Finalmente, se publicó la breve novela en uno de los números de la revista Mito,
de Jorge Gaitán Durán, en 1958. Y tres años después en 1961, apareció la
primera edición en libro. La hizo el librero-editor antioqueño Alberto Aguirre.
Hay una anécdota que puede resultar interesante para algunos y que yo he
contado en alguna parte, en no sé qué escrito. Cuando García Márquez, en París,
en 1957, estaba escribiendo “El coronel no tiene quien le escriba”, recibí en
Bogotá una carta suya.

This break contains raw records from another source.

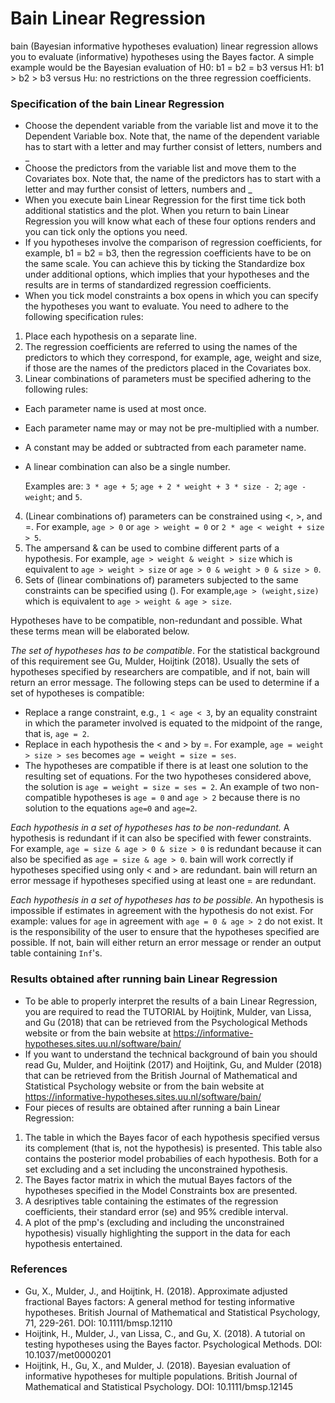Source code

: Bain Linear Regression
==========================

bain (Bayesian informative hypotheses evaluation)  linear regression allows you to evaluate (informative) hypotheses using the Bayes factor. A simple example would be the Bayesian evaluation of H0: b1 = b2 = b3 versus H1: b1 > b2 > b3 versus Hu: no restrictions on the three regression coefficients.


### Specification of the bain Linear Regression

- Choose the dependent variable from the variable list and move it to the Dependent Variable box. Note that, the name of the dependent variable has to start with a letter and may further consist of letters, numbers and _
- Choose the predictors from the variable list and move them to the Covariates box. Note that, the name of the predictors has to start with a letter and may further consist of letters, numbers and _
- When you execute bain Linear Regression for the first time tick both additional statistics and the plot. When you return to bain Linear Regression you will know what each of these four options renders and you can tick only the options you need.
- If you hypotheses involve the comparison of regression coefficients, for example, b1 = b2 = b3, then the regression coefficients have to be on the same scale. You can achieve this by ticking the Standardize box under additional options, which implies that your hypotheses and the results are in terms of standardized regression coefficients.
- When you tick model constraints a box opens in which you can specify the hypotheses you want to evaluate. You need to adhere to the following specification rules:

1. Place each hypothesis on a separate line.
2. The regression coefficients are referred to using the names of the predictors to which they correspond, for example, age, weight and size, if those are the names of the predictors placed in the Covariates box.
3. Linear combinations of parameters must be specified adhering to the following rules:
- Each parameter name is used at most once.
- Each parameter name may or may not be pre-multiplied with a number.
- A constant may be added or subtracted from each parameter name.
- A linear combination can also be a single number.

     Examples are: `3 * age + 5`; `age + 2 * weight + 3 * size - 2`; `age - weight`; and `5`.

4. (Linear combinations of) parameters can be constrained using <, >, and =. For example, `age > 0` or `age > weight = 0` or `2 * age < weight + size > 5`.
5. The ampersand & can be used to combine different parts of a hypothesis. For example, `age > weight & weight > size` which is equivalent to `age > weight > size` or `age > 0 & weight > 0 & size > 0`.
6. Sets of (linear combinations of) parameters subjected to the same constraints can be specified using (). For example,`age > (weight,size)` which is equivalent to `age > weight & age > size`.

Hypotheses have to be compatible, non-redundant and possible. What these terms mean will be elaborated below.

*The set of hypotheses has to be compatible*. For the statistical background of this requirement see Gu, Mulder, Hoijtink (2018). Usually the sets of hypotheses specified by researchers are compatible, and if not, bain will return an error message. The following steps can be used to determine if a set of hypotheses is compatible:

- Replace a range constraint, e.g., `1 < age < 3`, by an equality constraint in which the parameter involved is equated to the midpoint of the range, that is, `age = 2`.
- Replace in each hypothesis the < and > by =. For example, `age = weight > size > ses` becomes `age = weight = size = ses`.
- The hypotheses are compatible if there is at least one solution to the resulting set of equations. For the two hypotheses considered above, the solution is `age = weight = size = ses = 2`. An example of two non-compatible hypotheses is `age = 0` and `age > 2` because there is no solution to the equations `age=0` and `age=2`.

*Each hypothesis in a set of hypotheses has to be non-redundant.* A hypothesis is redundant if it can also be specified with fewer constraints. For example, `age = size & age > 0 & size > 0` is redundant because it can also be specified as `age = size & age > 0`. bain will work correctly if hypotheses specified using only < and > are redundant. bain  will return an error message if hypotheses specified using at least one = are redundant.

*Each hypothesis in a set of hypotheses has to be possible.* An hypothesis is impossible if estimates in agreement with the hypothesis do not exist. For example: values for `age` in agreement with `age = 0 & age > 2` do not exist. It is the responsibility of the user to ensure that the hypotheses specified are possible. If not, bain will either return an error message or render an output table containing `Inf`'s.

### Results obtained after running bain Linear Regression

- To be able to properly interpret the results of a bain Linear Regression, you are required to read the TUTORIAL by Hoijtink, Mulder, van Lissa, and Gu (2018) that can be retrieved from the Psychological Methods website or from the bain website at https://informative-hypotheses.sites.uu.nl/software/bain/
- If you want to understand the technical background of bain you should read Gu, Mulder, and Hoijtink (2017) and Hoijtink, Gu, and Mulder (2018) that can be retrieved from the British Journal of Mathematical and Statistical Psychology website or from the bain website at https://informative-hypotheses.sites.uu.nl/software/bain/
- Four pieces of results are obtained after running a bain Linear Regression:

1. The table in which the Bayes facor of each hypothesis specified versus its complement (that is, not the hypothesis) is presented. This table also contains the posterior model probabilies of each hypothesis. Both for a set excluding and a set including the unconstrained hypothesis.
2. The Bayes factor matrix in which the mutual Bayes factors of the hypotheses specified in the Model Constraints box are presented.
3. A desriptives table containing the estimates of the regression coefficients, their standard error (se) and 95% credible interval.
4. A plot of the pmp's (excluding and including the unconstrained hypothesis) visually highlighting the support in the data for each hypothesis entertained.

### References

- Gu, X., Mulder, J., and Hoijtink, H. (2018). Approximate adjusted fractional Bayes factors: A general method for testing informative hypotheses. British Journal of Mathematical and Statistical Psychology, 71, 229-261. DOI: 10.1111/bmsp.12110
- Hoijtink, H., Mulder, J., van Lissa, C., and Gu, X. (2018). A tutorial on testing hypotheses using the Bayes factor. Psychological Methods. DOI: 10.1037/met0000201 
- Hoijtink, H., Gu, X., and Mulder, J. (2018). Bayesian evaluation of informative hypotheses for multiple populations. British Journal of Mathematical and Statistical Psychology. DOI: 10.1111/bmsp.12145

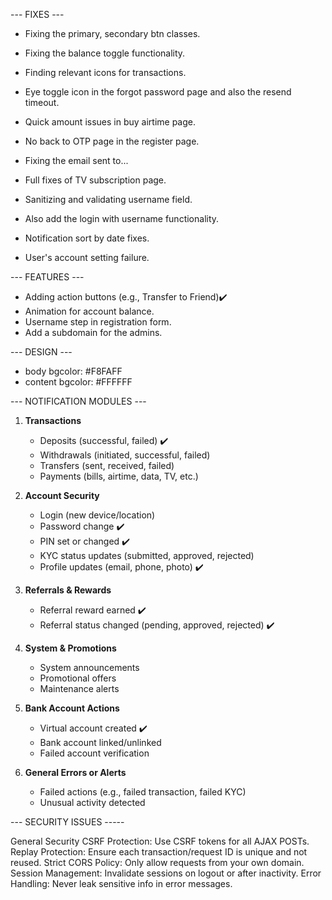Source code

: --- FIXES ---

- Fixing the primary, secondary btn classes.
- Fixing the balance toggle functionality.
- Finding relevant icons for transactions.
- Eye toggle icon in the forgot password page and also the resend timeout.

- Quick amount issues in buy airtime page.
- No back to OTP page in the register page.
- Fixing the email sent to...
- Full fixes of TV subscription page.
- Sanitizing and validating username field.
- Also add the login with username functionality.
- Notification sort by date fixes.
- User's account setting failure.


--- FEATURES ---

- Adding action buttons (e.g., Transfer to Friend)✔️
- Animation for account balance.
- Username step in registration form.
- Add a subdomain for the admins.

--- DESIGN ---

- body bgcolor: #F8FAFF
- content bgcolor: #FFFFFF

--- NOTIFICATION MODULES ---

1. **Transactions**
   - Deposits (successful, failed) ✔️
   - Withdrawals (initiated, successful, failed)
   - Transfers (sent, received, failed)
   - Payments (bills, airtime, data, TV, etc.)

2. **Account Security**
   - Login (new device/location)
   - Password change ✔️
   - PIN set or changed ✔️
   - KYC status updates (submitted, approved, rejected)
   - Profile updates (email, phone, photo) ✔️

3. **Referrals & Rewards**
   - Referral reward earned ✔️
   - Referral status changed (pending, approved, rejected) ✔️

4. **System & Promotions**
   - System announcements 
   - Promotional offers
   - Maintenance alerts

5. **Bank Account Actions**
   - Virtual account created ✔️
   - Bank account linked/unlinked 
   - Failed account verification

7. **General Errors or Alerts**
   - Failed actions (e.g., failed transaction, failed KYC)
   - Unusual activity detected


--- SECURITY ISSUES -----

General Security
CSRF Protection: Use CSRF tokens for all AJAX POSTs.
Replay Protection: Ensure each transaction/request ID is unique and not reused.
Strict CORS Policy: Only allow requests from your own domain.
Session Management: Invalidate sessions on logout or after inactivity.
Error Handling: Never leak sensitive info in error messages.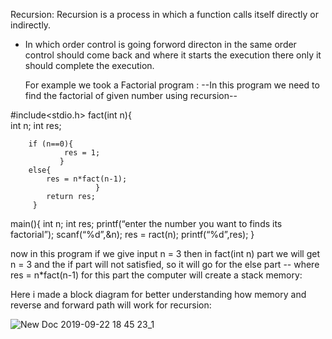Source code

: Recursion: Recursion is a process in which a function calls itself directly or indirectly.

* In which order control is going forword directon in the same order control should come back and where it starts the execution there only it should complete the execution.

	For example we took a Factorial program :
		--In this program we need to find the factorial of given number using recursion--


#include<stdio.h>
fact(int n){     
                int n;
	        int res;

		if (n==0){
				res = 1;
			   }
		else{
			res = n*fact(n-1);
          		       }
     		return res;
	     }


main(){
		int n;
		int res;
                        printf(“enter the number you want to finds its factorial”);
		scanf(“%d”,&n);
		res = ract(n);
		printf(“%d”,res);
	}


now in this program if we give input n = 3
	then in fact(int n) part we will get n = 3 and the if part will not satisfied,
		so it will go for the else part --
                             where res = n*fact(n-1)
    for this part the computer will create a stack memory:
    
     
Here i made a block diagram for better understanding how memory and reverse and forward path will work for recursion: 

![New Doc 2019-09-22 18 45 23_1](https://user-images.githubusercontent.com/33360400/65389845-c48e0800-dd77-11e9-88d0-18ce83aecac2.png)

Me pedía que le consiguiera un memorando de alguien
que supiera de gallos, que le explicara las distintas razas y sus propiedades,
cómo funcionaban las galleras, en fin el mayor número de informaciones
concretas sobre el asunto.
La única persona amiga mía que sabía de gallos de pelea, cuyos gallos además
yo conocía por haberlos visto en su preparación y en sus peleas pues tenía
“cuerda” en Soledad, era Quique Scoppell. Pero estaba en Cuba, en La Habana, a
donde se había ido a vivir. Le escribí a Quique y la respuesta fue todo un tratado
sobre gallos sumamente interesante y completo, que cometí la estupidez de
empacar y remitir de inmediato al novelista a París, sin haber tenido la
precaución de sacar siquiera una copia. Supe que le fue de mucha utilidad para
ambientarse y para ambientar su novela. Pero yo perdí lo que estoy seguro
hubiera sido un estupendo libro, de gran éxito, además, entre los galleros.